Mungkin, ia tidak harus memilih. Mungkin, ia bisa menjadi CEO yang kuat, sekaligus Om Badut yang berhati lembut. Mungkin, ada tempat di mana ia bisa menjadi dirinya seutuhnya, tanpa perlu menyembunyikan luka hatinya, tanpa perlu takut akan pandangan dunia. Mungkin, saatnya untuk berhenti berlari.

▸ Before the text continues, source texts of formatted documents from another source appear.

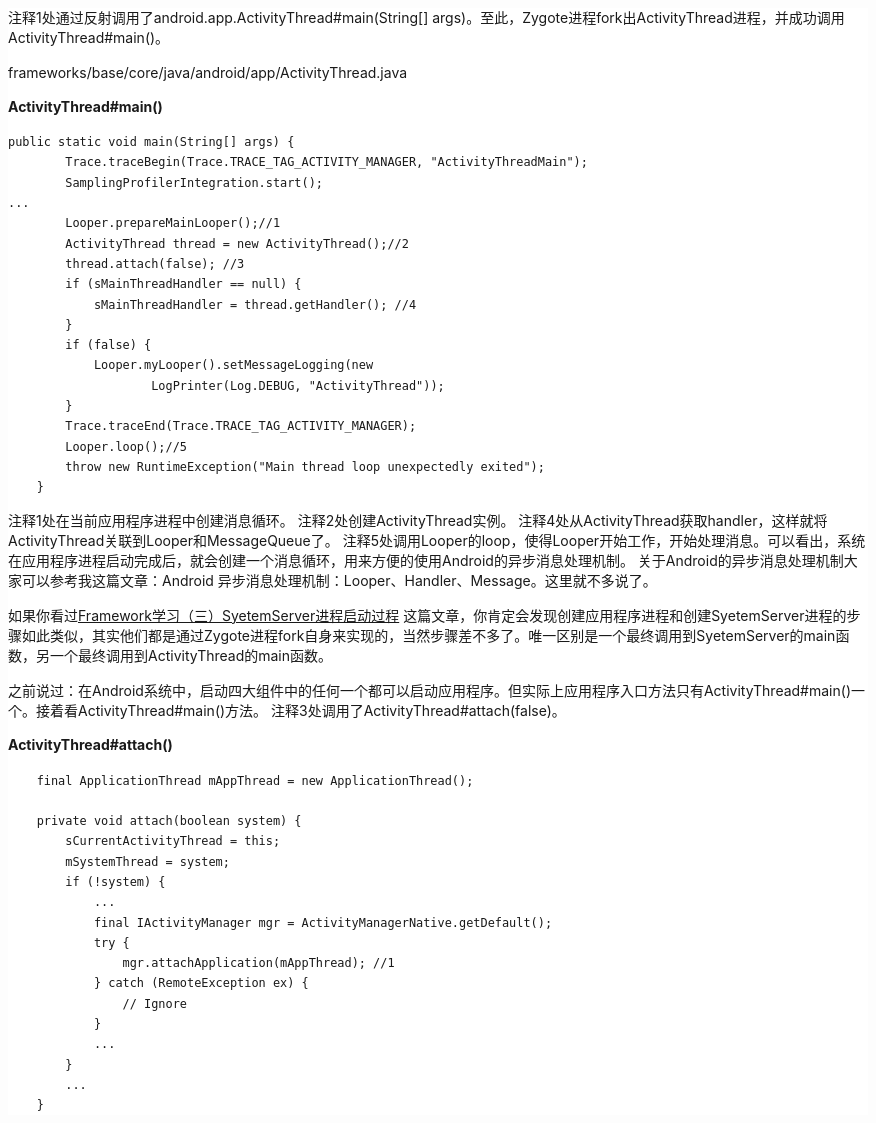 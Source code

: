 注释1处通过反射调用了android.app.ActivityThread#main(String[] args)。至此，Zygote进程fork出ActivityThread进程，并成功调用ActivityThread#main()。

frameworks/base/core/java/android/app/ActivityThread.java

**ActivityThread#main()**

```
public static void main(String[] args) {
        Trace.traceBegin(Trace.TRACE_TAG_ACTIVITY_MANAGER, "ActivityThreadMain");
        SamplingProfilerIntegration.start();
...
        Looper.prepareMainLooper();//1
        ActivityThread thread = new ActivityThread();//2
        thread.attach(false); //3
        if (sMainThreadHandler == null) {
            sMainThreadHandler = thread.getHandler(); //4
        }
        if (false) {
            Looper.myLooper().setMessageLogging(new
                    LogPrinter(Log.DEBUG, "ActivityThread"));
        }
        Trace.traceEnd(Trace.TRACE_TAG_ACTIVITY_MANAGER);
        Looper.loop();//5
        throw new RuntimeException("Main thread loop unexpectedly exited");
    }

```

注释1处在当前应用程序进程中创建消息循环。
注释2处创建ActivityThread实例。
注释4处从ActivityThread获取handler，这样就将ActivityThread关联到Looper和MessageQueue了。
注释5处调用Looper的loop，使得Looper开始工作，开始处理消息。可以看出，系统在应用程序进程启动完成后，就会创建一个消息循环，用来方便的使用Android的异步消息处理机制。
关于Android的异步消息处理机制大家可以参考我这篇文章：Android 异步消息处理机制：Looper、Handler、Message。这里就不多说了。

如果你看过[Framework学习（三）SyetemServer进程启动过程](https://www.jianshu.com/p/f7515f031865)
这篇文章，你肯定会发现创建应用程序进程和创建SyetemServer进程的步骤如此类似，其实他们都是通过Zygote进程fork自身来实现的，当然步骤差不多了。唯一区别是一个最终调用到SyetemServer的main函数，另一个最终调用到ActivityThread的main函数。

之前说过：在Android系统中，启动四大组件中的任何一个都可以启动应用程序。但实际上应用程序入口方法只有ActivityThread#main()一个。接着看ActivityThread#main()方法。
注释3处调用了ActivityThread#attach(false)。

**ActivityThread#attach()**

```
    final ApplicationThread mAppThread = new ApplicationThread();

    private void attach(boolean system) {
        sCurrentActivityThread = this;
        mSystemThread = system;
        if (!system) {
            ...
            final IActivityManager mgr = ActivityManagerNative.getDefault();
            try {
                mgr.attachApplication(mAppThread); //1
            } catch (RemoteException ex) {
                // Ignore
            }
            ...
        }
        ...
    }

```
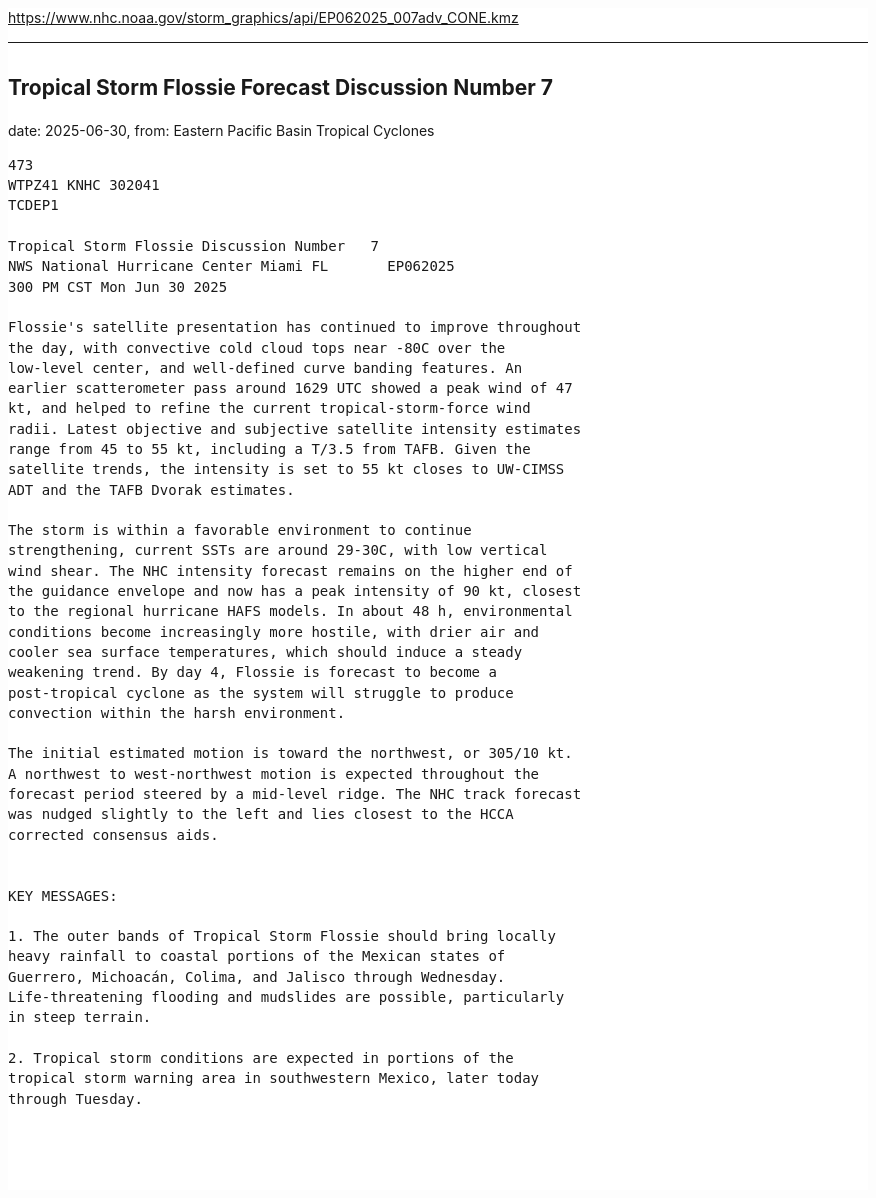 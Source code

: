 <https://www.nhc.noaa.gov/storm_graphics/api/EP062025_007adv_CONE.kmz>

---

## Tropical Storm Flossie Forecast Discussion Number 7

date: 2025-06-30, from: Eastern Pacific Basin Tropical Cyclones

<pre>473 
WTPZ41 KNHC 302041
TCDEP1
 
Tropical Storm Flossie Discussion Number   7
NWS National Hurricane Center Miami FL       EP062025
300 PM CST Mon Jun 30 2025
 
Flossie's satellite presentation has continued to improve throughout 
the day, with convective cold cloud tops near -80C over the 
low-level center, and well-defined curve banding features. An 
earlier scatterometer pass around 1629 UTC showed a peak wind of 47 
kt, and helped to refine the current tropical-storm-force wind 
radii. Latest objective and subjective satellite intensity estimates 
range from 45 to 55 kt, including a T/3.5 from TAFB. Given the 
satellite trends, the intensity is set to 55 kt closes to UW-CIMSS 
ADT and the TAFB Dvorak estimates.

The storm is within a favorable environment to continue 
strengthening, current SSTs are around 29-30C, with low vertical 
wind shear. The NHC intensity forecast remains on the higher end of 
the guidance envelope and now has a peak intensity of 90 kt, closest 
to the regional hurricane HAFS models. In about 48 h, environmental 
conditions become increasingly more hostile, with drier air and 
cooler sea surface temperatures, which should induce a steady 
weakening trend. By day 4, Flossie is forecast to become a 
post-tropical cyclone as the system will struggle to produce 
convection within the harsh environment.
 
The initial estimated motion is toward the northwest, or 305/10 kt. 
A northwest to west-northwest motion is expected throughout the 
forecast period steered by a mid-level ridge. The NHC track forecast 
was nudged slightly to the left and lies closest to the HCCA 
corrected consensus aids.
 
 
KEY MESSAGES:
 
1. The outer bands of Tropical Storm Flossie should bring locally 
heavy rainfall to coastal portions of the Mexican states of 
Guerrero, Michoacán, Colima, and Jalisco through Wednesday. 
Life-threatening flooding and mudslides are possible, particularly 
in steep terrain.
 
2. Tropical storm conditions are expected in portions of the 
tropical storm warning area in southwestern Mexico, later today 
through Tuesday.
  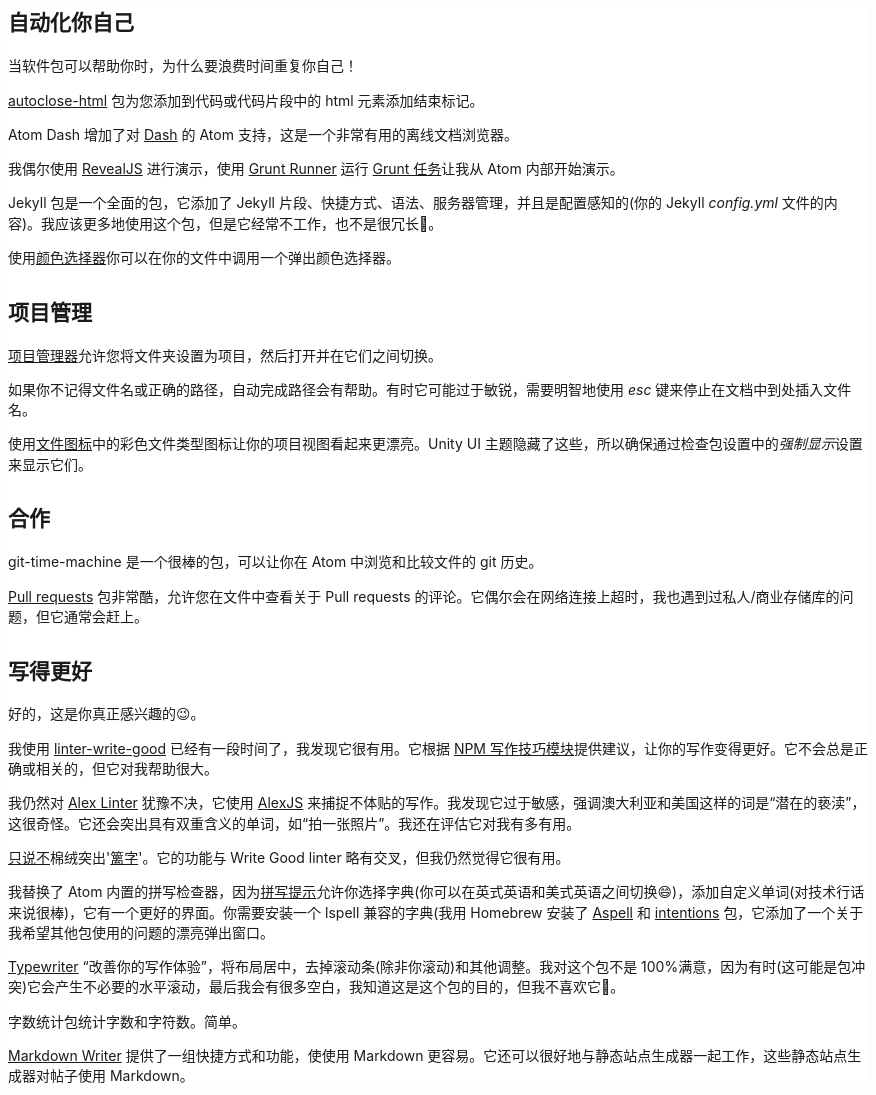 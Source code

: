 ## 自动化你自己

当软件包可以帮助你时，为什么要浪费时间重复你自己！

[autoclose-html](https://atom.io/packages/autoclose-html) 包为您添加到代码或代码片段中的 html 元素添加结束标记。

Atom Dash 增加了对 [Dash](https://kapeli.com/dash) 的 Atom 支持，这是一个非常有用的离线文档浏览器。

我偶尔使用 [RevealJS](https://github.com/hakimel/reveal.js/) 进行演示，使用 [Grunt Runner](https://atom.io/packages/grunt-runner) 运行 [Grunt 任务](http://gruntjs.com/)让我从 Atom 内部开始演示。

Jekyll 包是一个全面的包，它添加了 Jekyll 片段、快捷方式、语法、服务器管理，并且是配置感知的(你的 Jekyll *config.yml* 文件的内容)。我应该更多地使用这个包，但是它经常不工作，也不是很冗长🤔。

使用[颜色选择器](https://atom.io/packages/color-picker)你可以在你的文件中调用一个弹出颜色选择器。

## 项目管理

[项目管理器](https://atom.io/packages/project-manager)允许您将文件夹设置为项目，然后打开并在它们之间切换。

如果你不记得文件名或正确的路径，自动完成路径会有帮助。有时它可能过于敏锐，需要明智地使用 *esc* 键来停止在文档中到处插入文件名。

使用[文件图标](https://atom.io/packages/file-icons)中的彩色文件类型图标让你的项目视图看起来更漂亮。Unity UI 主题隐藏了这些，所以确保通过检查包设置中的*强制显示*设置来显示它们。

## 合作

git-time-machine 是一个很棒的包，可以让你在 Atom 中浏览和比较文件的 git 历史。

[Pull requests](https://atom.io/packages/pull-requests) 包非常酷，允许您在文件中查看关于 Pull requests 的评论。它偶尔会在网络连接上超时，我也遇到过私人/商业存储库的问题，但它通常会赶上。

## 写得更好

好的，这是你真正感兴趣的😉。

我使用 [linter-write-good](https://atom.io/packages/linter-write-good) 已经有一段时间了，我发现它很有用。它根据 [NPM 写作技巧模块](https://github.com/btford/write-good)提供建议，让你的写作变得更好。它不会总是正确或相关的，但它对我帮助很大。

我仍然对 [Alex Linter](https://atom.io/packages/linter-alex) 犹豫不决，它使用 [AlexJS](http://alexjs.com/) 来捕捉不体贴的写作。我发现它过于敏感，强调澳大利亚和美国这样的词是“潜在的亵渎”，这很奇怪。它还会突出具有双重含义的单词，如“拍一张照片”。我还在评估它对我有多有用。

[只说不](https://atom.io/packages/linter-just-say-no)棉绒突出'[篱字](http://theeditorsblog.net/2010/11/18/hedge-words/)'。它的功能与 Write Good linter 略有交叉，但我仍然觉得它很有用。

我替换了 Atom 内置的拼写检查器，因为[拼写提示](https://atom.io/packages/linter-spell)允许你选择字典(你可以在英式英语和美式英语之间切换😄)，添加自定义单词(对技术行话来说很棒)，它有一个更好的界面。你需要安装一个 lspell 兼容的字典(我用 Homebrew 安装了 [Aspell](http://aspell.net/) 和 [intentions](https://atom.io/packages/intentions) 包，它添加了一个关于我希望其他包使用的问题的漂亮弹出窗口。

[Typewriter](https://atom.io/packages/typewriter) “改善你的写作体验”，将布局居中，去掉滚动条(除非你滚动)和其他调整。我对这个包不是 100%满意，因为有时(这可能是包冲突)它会产生不必要的水平滚动，最后我会有很多空白，我知道这是这个包的目的，但我不喜欢它😬。

字数统计包统计字数和字符数。简单。

[Markdown Writer](https://atom.io/packages/markdown-writer) 提供了一组快捷方式和功能，使使用 Markdown 更容易。它还可以很好地与静态站点生成器一起工作，这些静态站点生成器对帖子使用 Markdown。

Rendra memejamkan mata, membiarkan kesedihan itu mengalir. Kali ini, ia tidak mencoba menahannya. Ia membiarkan hatinya yang hancur untuk merasakan sakit, karena ia tahu, hanya dengan merasakan sakitlah ia bisa memulai proses penyembuhan. Di tengah kegelapan ruang bawah tanah itu, sebuah tekad baru muncul. Ia akan mencari tahu bagaimana. Ia akan menemukan cara. Ia akan menjadi satu, utuh, untuk dirinya sendiri, dan untuk kenangan yang ia jaga.